[Saved data entries]
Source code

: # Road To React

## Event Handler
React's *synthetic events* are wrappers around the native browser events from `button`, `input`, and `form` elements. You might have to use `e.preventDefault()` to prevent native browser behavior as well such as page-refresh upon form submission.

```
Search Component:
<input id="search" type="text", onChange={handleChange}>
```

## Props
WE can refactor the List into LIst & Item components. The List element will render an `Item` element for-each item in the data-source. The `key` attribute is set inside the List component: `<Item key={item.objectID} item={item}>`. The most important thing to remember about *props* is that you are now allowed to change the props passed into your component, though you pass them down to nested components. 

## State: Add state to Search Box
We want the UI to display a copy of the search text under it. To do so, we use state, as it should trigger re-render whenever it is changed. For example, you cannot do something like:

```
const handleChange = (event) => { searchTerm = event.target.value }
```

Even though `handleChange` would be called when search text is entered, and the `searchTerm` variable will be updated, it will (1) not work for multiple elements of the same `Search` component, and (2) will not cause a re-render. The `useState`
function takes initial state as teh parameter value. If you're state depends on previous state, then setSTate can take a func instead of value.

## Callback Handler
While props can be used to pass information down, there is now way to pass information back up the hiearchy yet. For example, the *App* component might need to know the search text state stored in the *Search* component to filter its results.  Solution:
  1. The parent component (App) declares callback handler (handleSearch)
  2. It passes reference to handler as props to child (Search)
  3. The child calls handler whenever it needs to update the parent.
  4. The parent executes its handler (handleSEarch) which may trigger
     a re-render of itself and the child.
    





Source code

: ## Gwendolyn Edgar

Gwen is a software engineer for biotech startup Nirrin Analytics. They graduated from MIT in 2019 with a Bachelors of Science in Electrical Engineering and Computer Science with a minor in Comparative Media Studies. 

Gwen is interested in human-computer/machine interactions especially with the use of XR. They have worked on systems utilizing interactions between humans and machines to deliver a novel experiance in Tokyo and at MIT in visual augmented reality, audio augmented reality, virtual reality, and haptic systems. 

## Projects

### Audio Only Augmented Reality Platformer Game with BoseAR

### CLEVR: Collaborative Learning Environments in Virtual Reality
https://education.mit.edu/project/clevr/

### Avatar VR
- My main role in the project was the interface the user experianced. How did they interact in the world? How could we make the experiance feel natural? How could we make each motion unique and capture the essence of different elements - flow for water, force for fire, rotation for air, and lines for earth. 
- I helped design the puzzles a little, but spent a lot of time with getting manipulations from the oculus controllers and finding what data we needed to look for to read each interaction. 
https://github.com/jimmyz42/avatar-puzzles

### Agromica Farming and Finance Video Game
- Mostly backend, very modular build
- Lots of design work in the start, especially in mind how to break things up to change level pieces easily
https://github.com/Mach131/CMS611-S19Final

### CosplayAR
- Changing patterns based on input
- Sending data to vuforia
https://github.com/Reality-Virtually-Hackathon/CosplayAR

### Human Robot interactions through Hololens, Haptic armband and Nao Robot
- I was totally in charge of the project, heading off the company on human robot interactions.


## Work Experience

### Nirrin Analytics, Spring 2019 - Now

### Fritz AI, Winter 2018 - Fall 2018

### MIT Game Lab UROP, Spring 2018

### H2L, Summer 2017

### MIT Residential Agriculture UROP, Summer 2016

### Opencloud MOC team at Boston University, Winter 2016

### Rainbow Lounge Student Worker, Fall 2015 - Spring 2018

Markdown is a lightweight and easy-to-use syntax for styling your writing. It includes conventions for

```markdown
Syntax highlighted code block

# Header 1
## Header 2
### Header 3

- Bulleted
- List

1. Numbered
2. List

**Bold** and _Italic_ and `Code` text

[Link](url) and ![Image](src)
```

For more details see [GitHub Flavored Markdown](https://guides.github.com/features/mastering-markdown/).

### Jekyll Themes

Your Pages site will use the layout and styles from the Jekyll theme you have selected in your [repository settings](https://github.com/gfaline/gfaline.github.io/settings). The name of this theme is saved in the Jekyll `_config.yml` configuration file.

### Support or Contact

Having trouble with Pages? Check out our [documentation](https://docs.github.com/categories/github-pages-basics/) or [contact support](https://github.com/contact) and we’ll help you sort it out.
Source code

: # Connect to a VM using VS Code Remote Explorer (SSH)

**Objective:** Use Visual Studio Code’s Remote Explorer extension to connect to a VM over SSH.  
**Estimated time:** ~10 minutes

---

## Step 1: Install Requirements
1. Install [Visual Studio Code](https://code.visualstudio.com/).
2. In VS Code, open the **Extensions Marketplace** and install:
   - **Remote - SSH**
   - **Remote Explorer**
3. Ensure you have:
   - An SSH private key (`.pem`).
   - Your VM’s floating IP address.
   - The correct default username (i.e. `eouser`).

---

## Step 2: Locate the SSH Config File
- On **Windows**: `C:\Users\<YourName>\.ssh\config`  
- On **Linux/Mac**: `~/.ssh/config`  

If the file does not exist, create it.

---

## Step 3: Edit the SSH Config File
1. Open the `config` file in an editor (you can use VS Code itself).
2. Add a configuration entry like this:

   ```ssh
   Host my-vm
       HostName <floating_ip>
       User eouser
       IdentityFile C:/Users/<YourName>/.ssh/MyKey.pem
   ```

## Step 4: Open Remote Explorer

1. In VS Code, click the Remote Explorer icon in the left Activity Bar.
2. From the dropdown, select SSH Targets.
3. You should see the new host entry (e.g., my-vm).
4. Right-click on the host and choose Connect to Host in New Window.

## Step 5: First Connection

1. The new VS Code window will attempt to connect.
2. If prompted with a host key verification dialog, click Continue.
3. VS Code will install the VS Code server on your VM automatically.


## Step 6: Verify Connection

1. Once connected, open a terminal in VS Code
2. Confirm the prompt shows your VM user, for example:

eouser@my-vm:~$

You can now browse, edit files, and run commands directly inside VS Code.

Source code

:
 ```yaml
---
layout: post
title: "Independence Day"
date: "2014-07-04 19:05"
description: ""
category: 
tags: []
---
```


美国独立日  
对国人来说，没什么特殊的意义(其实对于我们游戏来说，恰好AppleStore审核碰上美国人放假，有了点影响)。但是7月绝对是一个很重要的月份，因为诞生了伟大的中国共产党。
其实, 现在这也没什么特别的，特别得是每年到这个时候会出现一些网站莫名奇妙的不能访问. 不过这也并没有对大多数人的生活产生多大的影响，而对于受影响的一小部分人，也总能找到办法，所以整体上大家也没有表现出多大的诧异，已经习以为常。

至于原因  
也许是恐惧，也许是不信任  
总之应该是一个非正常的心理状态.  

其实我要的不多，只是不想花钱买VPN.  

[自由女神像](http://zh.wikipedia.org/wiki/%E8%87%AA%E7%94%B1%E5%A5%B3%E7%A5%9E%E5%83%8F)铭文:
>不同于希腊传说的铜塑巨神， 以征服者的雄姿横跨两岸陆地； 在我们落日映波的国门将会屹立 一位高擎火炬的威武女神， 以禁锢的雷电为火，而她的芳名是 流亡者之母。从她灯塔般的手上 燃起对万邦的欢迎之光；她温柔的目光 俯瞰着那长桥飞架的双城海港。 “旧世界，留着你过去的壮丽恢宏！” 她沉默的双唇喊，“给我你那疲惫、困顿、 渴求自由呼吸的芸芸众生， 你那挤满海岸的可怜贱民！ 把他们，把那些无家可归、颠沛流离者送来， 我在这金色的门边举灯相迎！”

→ Work item: Set out every record in full, exactly as given.

→ Written answer:
Source code

: # Road To React

## Event Handler
React's *synthetic events* are wrappers around the native browser events from `button`, `input`, and `form` elements. You might have to use `e.preventDefault()` to prevent native browser behavior as well such as page-refresh upon form submission.

```
Search Component:
<input id="search" type="text", onChange={handleChange}>
```

## Props
WE can refactor the List into LIst & Item components. The List element will render an `Item` element for-each item in the data-source. The `key` attribute is set inside the List component: `<Item key={item.objectID} item={item}>`. The most important thing to remember about *props* is that you are now allowed to change the props passed into your component, though you pass them down to nested components. 

## State: Add state to Search Box
We want the UI to display a copy of the search text under it. To do so, we use state, as it should trigger re-render whenever it is changed. For example, you cannot do something like:

```
const handleChange = (event) => { searchTerm = event.target.value }
```

Even though `handleChange` would be called when search text is entered, and the `searchTerm` variable will be updated, it will (1) not work for multiple elements of the same `Search` component, and (2) will not cause a re-render. The `useState`
function takes initial state as teh parameter value. If you're state depends on previous state, then setSTate can take a func instead of value.

## Callback Handler
While props can be used to pass information down, there is now way to pass information back up the hiearchy yet. For example, the *App* component might need to know the search text state stored in the *Search* component to filter its results.  Solution:
  1. The parent component (App) declares callback handler (handleSearch)
  2. It passes reference to handler as props to child (Search)
  3. The child calls handler whenever it needs to update the parent.
  4. The parent executes its handler (handleSEarch) which may trigger
     a re-render of itself and the child.
    





Source code

: ## Gwendolyn Edgar

Gwen is a software engineer for biotech startup Nirrin Analytics. They graduated from MIT in 2019 with a Bachelors of Science in Electrical Engineering and Computer Science with a minor in Comparative Media Studies. 

Gwen is interested in human-computer/machine interactions especially with the use of XR. They have worked on systems utilizing interactions between humans and machines to deliver a novel experiance in Tokyo and at MIT in visual augmented reality, audio augmented reality, virtual reality, and haptic systems. 

## Projects

### Audio Only Augmented Reality Platformer Game with BoseAR

### CLEVR: Collaborative Learning Environments in Virtual Reality
https://education.mit.edu/project/clevr/

### Avatar VR
- My main role in the project was the interface the user experianced. How did they interact in the world? How could we make the experiance feel natural? How could we make each motion unique and capture the essence of different elements - flow for water, force for fire, rotation for air, and lines for earth. 
- I helped design the puzzles a little, but spent a lot of time with getting manipulations from the oculus controllers and finding what data we needed to look for to read each interaction. 
https://github.com/jimmyz42/avatar-puzzles

### Agromica Farming and Finance Video Game
- Mostly backend, very modular build
- Lots of design work in the start, especially in mind how to break things up to change level pieces easily
https://github.com/Mach131/CMS611-S19Final

### CosplayAR
- Changing patterns based on input
- Sending data to vuforia
https://github.com/Reality-Virtually-Hackathon/CosplayAR

### Human Robot interactions through Hololens, Haptic armband and Nao Robot
- I was totally in charge of the project, heading off the company on human robot interactions.


## Work Experience

### Nirrin Analytics, Spring 2019 - Now

### Fritz AI, Winter 2018 - Fall 2018

### MIT Game Lab UROP, Spring 2018

### H2L, Summer 2017

### MIT Residential Agriculture UROP, Summer 2016

### Opencloud MOC team at Boston University, Winter 2016

### Rainbow Lounge Student Worker, Fall 2015 - Spring 2018

Markdown is a lightweight and easy-to-use syntax for styling your writing. It includes conventions for

```markdown
Syntax highlighted code block

# Header 1
## Header 2
### Header 3

- Bulleted
- List

1. Numbered
2. List

**Bold** and _Italic_ and `Code` text

[Link](url) and ![Image](src)
```

For more details see [GitHub Flavored Markdown](https://guides.github.com/features/mastering-markdown/).

### Jekyll Themes

Your Pages site will use the layout and styles from the Jekyll theme you have selected in your [repository settings](https://github.com/gfaline/gfaline.github.io/settings). The name of this theme is saved in the Jekyll `_config.yml` configuration file.

### Support or Contact

Having trouble with Pages? Check out our [documentation](https://docs.github.com/categories/github-pages-basics/) or [contact support](https://github.com/contact) and we’ll help you sort it out.
Source code

: # Connect to a VM using VS Code Remote Explorer (SSH)

**Objective:** Use Visual Studio Code’s Remote Explorer extension to connect to a VM over SSH.  
**Estimated time:** ~10 minutes

---

## Step 1: Install Requirements
1. Install [Visual Studio Code](https://code.visualstudio.com/).
2. In VS Code, open the **Extensions Marketplace** and install:
   - **Remote - SSH**
   - **Remote Explorer**
3. Ensure you have:
   - An SSH private key (`.pem`).
   - Your VM’s floating IP address.
   - The correct default username (i.e. `eouser`).

---

## Step 2: Locate the SSH Config File
- On **Windows**: `C:\Users\<YourName>\.ssh\config`  
- On **Linux/Mac**: `~/.ssh/config`  

If the file does not exist, create it.

---

## Step 3: Edit the SSH Config File
1. Open the `config` file in an editor (you can use VS Code itself).
2. Add a configuration entry like this:

   ```ssh
   Host my-vm
       HostName <floating_ip>
       User eouser
       IdentityFile C:/Users/<YourName>/.ssh/MyKey.pem
   ```

## Step 4: Open Remote Explorer

1. In VS Code, click the Remote Explorer icon in the left Activity Bar.
2. From the dropdown, select SSH Targets.
3. You should see the new host entry (e.g., my-vm).
4. Right-click on the host and choose Connect to Host in New Window.

## Step 5: First Connection

1. The new VS Code window will attempt to connect.
2. If prompted with a host key verification dialog, click Continue.
3. VS Code will install the VS Code server on your VM automatically.


## Step 6: Verify Connection

1. Once connected, open a terminal in VS Code
2. Confirm the prompt shows your VM user, for example:

eouser@my-vm:~$

You can now browse, edit files, and run commands directly inside VS Code.

Source code

:
 ```yaml
---
layout: post
title: "Independence Day"
date: "2014-07-04 19:05"
description: ""
category: 
tags: []
---
```


美国独立日  
对国人来说，没什么特殊的意义(其实对于我们游戏来说，恰好AppleStore审核碰上美国人放假，有了点影响)。但是7月绝对是一个很重要的月份，因为诞生了伟大的中国共产党。
其实, 现在这也没什么特别的，特别得是每年到这个时候会出现一些网站莫名奇妙的不能访问. 不过这也并没有对大多数人的生活产生多大的影响，而对于受影响的一小部分人，也总能找到办法，所以整体上大家也没有表现出多大的诧异，已经习以为常。

至于原因  
也许是恐惧，也许是不信任  
总之应该是一个非正常的心理状态.  

其实我要的不多，只是不想花钱买VPN.  

[自由女神像](http://zh.wikipedia.org/wiki/%E8%87%AA%E7%94%B1%E5%A5%B3%E7%A5%9E%E5%83%8F)铭文:
>不同于希腊传说的铜塑巨神， 以征服者的雄姿横跨两岸陆地； 在我们落日映波的国门将会屹立 一位高擎火炬的威武女神， 以禁锢的雷电为火，而她的芳名是 流亡者之母。从她灯塔般的手上 燃起对万邦的欢迎之光；她温柔的目光 俯瞰着那长桥飞架的双城海港。 “旧世界，留着你过去的壮丽恢宏！” 她沉默的双唇喊，“给我你那疲惫、困顿、 渴求自由呼吸的芸芸众生， 你那挤满海岸的可怜贱民！ 把他们，把那些无家可归、颠沛流离者送来， 我在这金色的门边举灯相迎！”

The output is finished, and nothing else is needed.